In looking at the chart of export volumes, the scale is important. Resources export volumes totalled more than $50 billion in the March quarter, roughly four times more than services, five times more than rural and seven times more than manufacturing. This means that the sharp rise in resources exports has swamped the softening in services and manufacturing over recent years.
The key point about these charts and the bulk of the analysis that accompanies them are backward looking. They show how global growth has slowed, with lower inflation and a mixed record on commodity prices.
The trick now is to work out when these trends will turn – which they inevitably will. And with what force will they change?
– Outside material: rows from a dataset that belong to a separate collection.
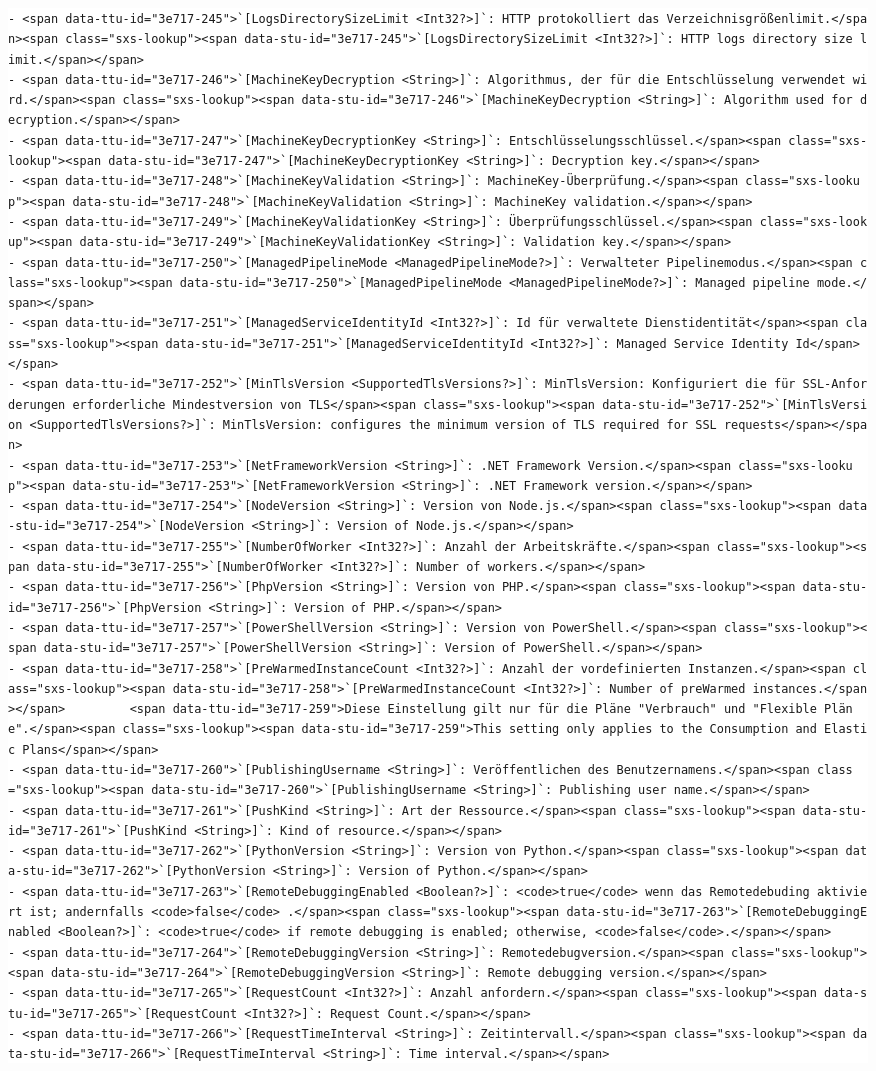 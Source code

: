     - <span data-ttu-id="3e717-245">`[LogsDirectorySizeLimit <Int32?>]`: HTTP protokolliert das Verzeichnisgrößenlimit.</span><span class="sxs-lookup"><span data-stu-id="3e717-245">`[LogsDirectorySizeLimit <Int32?>]`: HTTP logs directory size limit.</span></span>
    - <span data-ttu-id="3e717-246">`[MachineKeyDecryption <String>]`: Algorithmus, der für die Entschlüsselung verwendet wird.</span><span class="sxs-lookup"><span data-stu-id="3e717-246">`[MachineKeyDecryption <String>]`: Algorithm used for decryption.</span></span>
    - <span data-ttu-id="3e717-247">`[MachineKeyDecryptionKey <String>]`: Entschlüsselungsschlüssel.</span><span class="sxs-lookup"><span data-stu-id="3e717-247">`[MachineKeyDecryptionKey <String>]`: Decryption key.</span></span>
    - <span data-ttu-id="3e717-248">`[MachineKeyValidation <String>]`: MachineKey-Überprüfung.</span><span class="sxs-lookup"><span data-stu-id="3e717-248">`[MachineKeyValidation <String>]`: MachineKey validation.</span></span>
    - <span data-ttu-id="3e717-249">`[MachineKeyValidationKey <String>]`: Überprüfungsschlüssel.</span><span class="sxs-lookup"><span data-stu-id="3e717-249">`[MachineKeyValidationKey <String>]`: Validation key.</span></span>
    - <span data-ttu-id="3e717-250">`[ManagedPipelineMode <ManagedPipelineMode?>]`: Verwalteter Pipelinemodus.</span><span class="sxs-lookup"><span data-stu-id="3e717-250">`[ManagedPipelineMode <ManagedPipelineMode?>]`: Managed pipeline mode.</span></span>
    - <span data-ttu-id="3e717-251">`[ManagedServiceIdentityId <Int32?>]`: Id für verwaltete Dienstidentität</span><span class="sxs-lookup"><span data-stu-id="3e717-251">`[ManagedServiceIdentityId <Int32?>]`: Managed Service Identity Id</span></span>
    - <span data-ttu-id="3e717-252">`[MinTlsVersion <SupportedTlsVersions?>]`: MinTlsVersion: Konfiguriert die für SSL-Anforderungen erforderliche Mindestversion von TLS</span><span class="sxs-lookup"><span data-stu-id="3e717-252">`[MinTlsVersion <SupportedTlsVersions?>]`: MinTlsVersion: configures the minimum version of TLS required for SSL requests</span></span>
    - <span data-ttu-id="3e717-253">`[NetFrameworkVersion <String>]`: .NET Framework Version.</span><span class="sxs-lookup"><span data-stu-id="3e717-253">`[NetFrameworkVersion <String>]`: .NET Framework version.</span></span>
    - <span data-ttu-id="3e717-254">`[NodeVersion <String>]`: Version von Node.js.</span><span class="sxs-lookup"><span data-stu-id="3e717-254">`[NodeVersion <String>]`: Version of Node.js.</span></span>
    - <span data-ttu-id="3e717-255">`[NumberOfWorker <Int32?>]`: Anzahl der Arbeitskräfte.</span><span class="sxs-lookup"><span data-stu-id="3e717-255">`[NumberOfWorker <Int32?>]`: Number of workers.</span></span>
    - <span data-ttu-id="3e717-256">`[PhpVersion <String>]`: Version von PHP.</span><span class="sxs-lookup"><span data-stu-id="3e717-256">`[PhpVersion <String>]`: Version of PHP.</span></span>
    - <span data-ttu-id="3e717-257">`[PowerShellVersion <String>]`: Version von PowerShell.</span><span class="sxs-lookup"><span data-stu-id="3e717-257">`[PowerShellVersion <String>]`: Version of PowerShell.</span></span>
    - <span data-ttu-id="3e717-258">`[PreWarmedInstanceCount <Int32?>]`: Anzahl der vordefinierten Instanzen.</span><span class="sxs-lookup"><span data-stu-id="3e717-258">`[PreWarmedInstanceCount <Int32?>]`: Number of preWarmed instances.</span></span>         <span data-ttu-id="3e717-259">Diese Einstellung gilt nur für die Pläne "Verbrauch" und "Flexible Pläne".</span><span class="sxs-lookup"><span data-stu-id="3e717-259">This setting only applies to the Consumption and Elastic Plans</span></span>
    - <span data-ttu-id="3e717-260">`[PublishingUsername <String>]`: Veröffentlichen des Benutzernamens.</span><span class="sxs-lookup"><span data-stu-id="3e717-260">`[PublishingUsername <String>]`: Publishing user name.</span></span>
    - <span data-ttu-id="3e717-261">`[PushKind <String>]`: Art der Ressource.</span><span class="sxs-lookup"><span data-stu-id="3e717-261">`[PushKind <String>]`: Kind of resource.</span></span>
    - <span data-ttu-id="3e717-262">`[PythonVersion <String>]`: Version von Python.</span><span class="sxs-lookup"><span data-stu-id="3e717-262">`[PythonVersion <String>]`: Version of Python.</span></span>
    - <span data-ttu-id="3e717-263">`[RemoteDebuggingEnabled <Boolean?>]`: <code>true</code> wenn das Remotedebuding aktiviert ist; andernfalls <code>false</code> .</span><span class="sxs-lookup"><span data-stu-id="3e717-263">`[RemoteDebuggingEnabled <Boolean?>]`: <code>true</code> if remote debugging is enabled; otherwise, <code>false</code>.</span></span>
    - <span data-ttu-id="3e717-264">`[RemoteDebuggingVersion <String>]`: Remotedebugversion.</span><span class="sxs-lookup"><span data-stu-id="3e717-264">`[RemoteDebuggingVersion <String>]`: Remote debugging version.</span></span>
    - <span data-ttu-id="3e717-265">`[RequestCount <Int32?>]`: Anzahl anfordern.</span><span class="sxs-lookup"><span data-stu-id="3e717-265">`[RequestCount <Int32?>]`: Request Count.</span></span>
    - <span data-ttu-id="3e717-266">`[RequestTimeInterval <String>]`: Zeitintervall.</span><span class="sxs-lookup"><span data-stu-id="3e717-266">`[RequestTimeInterval <String>]`: Time interval.</span></span>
Given the huge amounts of unconditional monetary stimulus in the world at present, it seems fair to think that the turning point is near. The recovery in Japan was confirmed yesterday with news of a lift in GDP, while the run of data from China late last week is unambiguously more favourable. The US is on a path of self-sustained recovery which is likely to lift the world with it.
It will be interesting to see the charts on global growth, inflation and commodity prices in a year’s time. It would be very surprising if there was not a change in the direction for all of them.